Originally published May 26, 2011

Our expectation is that the team focusing on analytics is doing so to help achieve some business objective, even if that objective is stated in high-level terms. Yet in order to determine whether the analytics technology is going to yield some benefit, as we have discussed in previous articles, the expectation of achieving the objective must make sense within the context of what is feasibly doable in the organization.

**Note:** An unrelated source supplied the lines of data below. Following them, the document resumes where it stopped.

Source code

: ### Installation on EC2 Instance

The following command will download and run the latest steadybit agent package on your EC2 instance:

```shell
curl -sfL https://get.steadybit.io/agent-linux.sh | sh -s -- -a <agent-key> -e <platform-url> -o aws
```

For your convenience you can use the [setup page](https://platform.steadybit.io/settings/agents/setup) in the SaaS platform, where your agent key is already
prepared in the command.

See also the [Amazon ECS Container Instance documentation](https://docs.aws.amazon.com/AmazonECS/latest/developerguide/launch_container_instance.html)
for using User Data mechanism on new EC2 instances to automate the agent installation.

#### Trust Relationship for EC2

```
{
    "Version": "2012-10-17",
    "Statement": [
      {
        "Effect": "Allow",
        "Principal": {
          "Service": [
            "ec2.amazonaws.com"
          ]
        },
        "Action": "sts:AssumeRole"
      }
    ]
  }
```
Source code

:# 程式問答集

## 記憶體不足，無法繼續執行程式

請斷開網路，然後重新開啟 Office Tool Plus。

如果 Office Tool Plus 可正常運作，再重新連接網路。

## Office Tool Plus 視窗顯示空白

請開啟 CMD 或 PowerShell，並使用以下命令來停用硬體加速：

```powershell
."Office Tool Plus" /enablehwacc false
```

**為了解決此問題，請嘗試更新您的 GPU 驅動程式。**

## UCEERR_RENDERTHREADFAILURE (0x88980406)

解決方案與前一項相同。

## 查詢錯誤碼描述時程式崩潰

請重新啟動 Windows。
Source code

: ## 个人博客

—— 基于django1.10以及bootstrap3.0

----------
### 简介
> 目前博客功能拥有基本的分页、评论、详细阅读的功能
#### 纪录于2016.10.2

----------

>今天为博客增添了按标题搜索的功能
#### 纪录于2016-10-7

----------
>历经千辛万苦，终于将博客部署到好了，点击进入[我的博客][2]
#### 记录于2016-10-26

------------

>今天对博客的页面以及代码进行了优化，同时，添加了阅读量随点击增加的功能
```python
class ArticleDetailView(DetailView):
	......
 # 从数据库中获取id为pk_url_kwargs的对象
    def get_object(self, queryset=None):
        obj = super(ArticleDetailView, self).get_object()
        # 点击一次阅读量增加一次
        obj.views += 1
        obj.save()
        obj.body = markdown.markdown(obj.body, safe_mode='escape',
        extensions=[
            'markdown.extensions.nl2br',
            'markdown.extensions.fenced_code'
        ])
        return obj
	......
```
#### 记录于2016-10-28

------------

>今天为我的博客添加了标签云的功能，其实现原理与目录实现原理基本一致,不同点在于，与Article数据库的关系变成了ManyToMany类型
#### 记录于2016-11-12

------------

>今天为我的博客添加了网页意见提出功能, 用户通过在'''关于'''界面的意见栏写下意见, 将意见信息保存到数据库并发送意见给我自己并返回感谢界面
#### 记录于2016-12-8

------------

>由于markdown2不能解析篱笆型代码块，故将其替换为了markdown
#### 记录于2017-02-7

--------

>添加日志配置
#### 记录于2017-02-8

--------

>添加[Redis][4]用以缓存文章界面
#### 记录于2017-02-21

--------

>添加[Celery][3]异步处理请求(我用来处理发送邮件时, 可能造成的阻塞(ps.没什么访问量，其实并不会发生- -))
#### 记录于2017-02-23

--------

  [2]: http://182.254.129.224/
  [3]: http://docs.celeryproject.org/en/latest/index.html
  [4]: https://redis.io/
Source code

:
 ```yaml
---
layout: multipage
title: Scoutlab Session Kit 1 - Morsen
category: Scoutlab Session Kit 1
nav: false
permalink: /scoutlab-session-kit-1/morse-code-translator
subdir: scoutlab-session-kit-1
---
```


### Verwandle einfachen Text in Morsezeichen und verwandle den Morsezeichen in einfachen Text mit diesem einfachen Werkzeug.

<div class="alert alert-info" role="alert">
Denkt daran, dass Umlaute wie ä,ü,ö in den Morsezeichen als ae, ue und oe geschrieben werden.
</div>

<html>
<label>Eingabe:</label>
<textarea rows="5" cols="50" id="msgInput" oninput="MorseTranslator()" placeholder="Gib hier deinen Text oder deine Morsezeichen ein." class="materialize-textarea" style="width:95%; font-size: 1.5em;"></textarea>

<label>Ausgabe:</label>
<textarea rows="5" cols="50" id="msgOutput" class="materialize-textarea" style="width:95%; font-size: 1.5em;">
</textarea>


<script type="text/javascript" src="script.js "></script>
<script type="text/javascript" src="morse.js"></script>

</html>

So although we are looking to define “targets for success” through the use of analytics, the operational word here is “justifiable.” I suggest this largely as away to combat two common scenarios. The first is what you might call “directive by fiat.” The second can be referred to as “technology overkill.” By looking at some (sanitized) examples, we’ll review how each of these scenarios reduces the effectiveness of your investment in analysis, perhaps even leading to some bonehead conclusions.

Directive by Fiat

Let’s start with an example of “directive by fiat.”  In this scenario, a key stakeholder asserts a target for success that has no realistic basis. As an example, consider a financial services company does some high-level analysis to measure both the total and average numbers of products or services that each customer has. The result is that the average number of products per customer is 3.5; as a result, a senior manager insists that this average must be increased by 10% so that the new target is to increase the average number of products/services per customer to 3.85.
Here we can start asking a bunch of questions:
  • What motivated the manager to assert that the average number of products be increased by 10%? (justification)

  • Can the market support increased product purchasing? (business environment)

  • Are there any qualitative differences between those customers with a high number of products and those with a low number? (consideration)

  • What products should be marketed and sold to increase the number of products each customer has? (approach)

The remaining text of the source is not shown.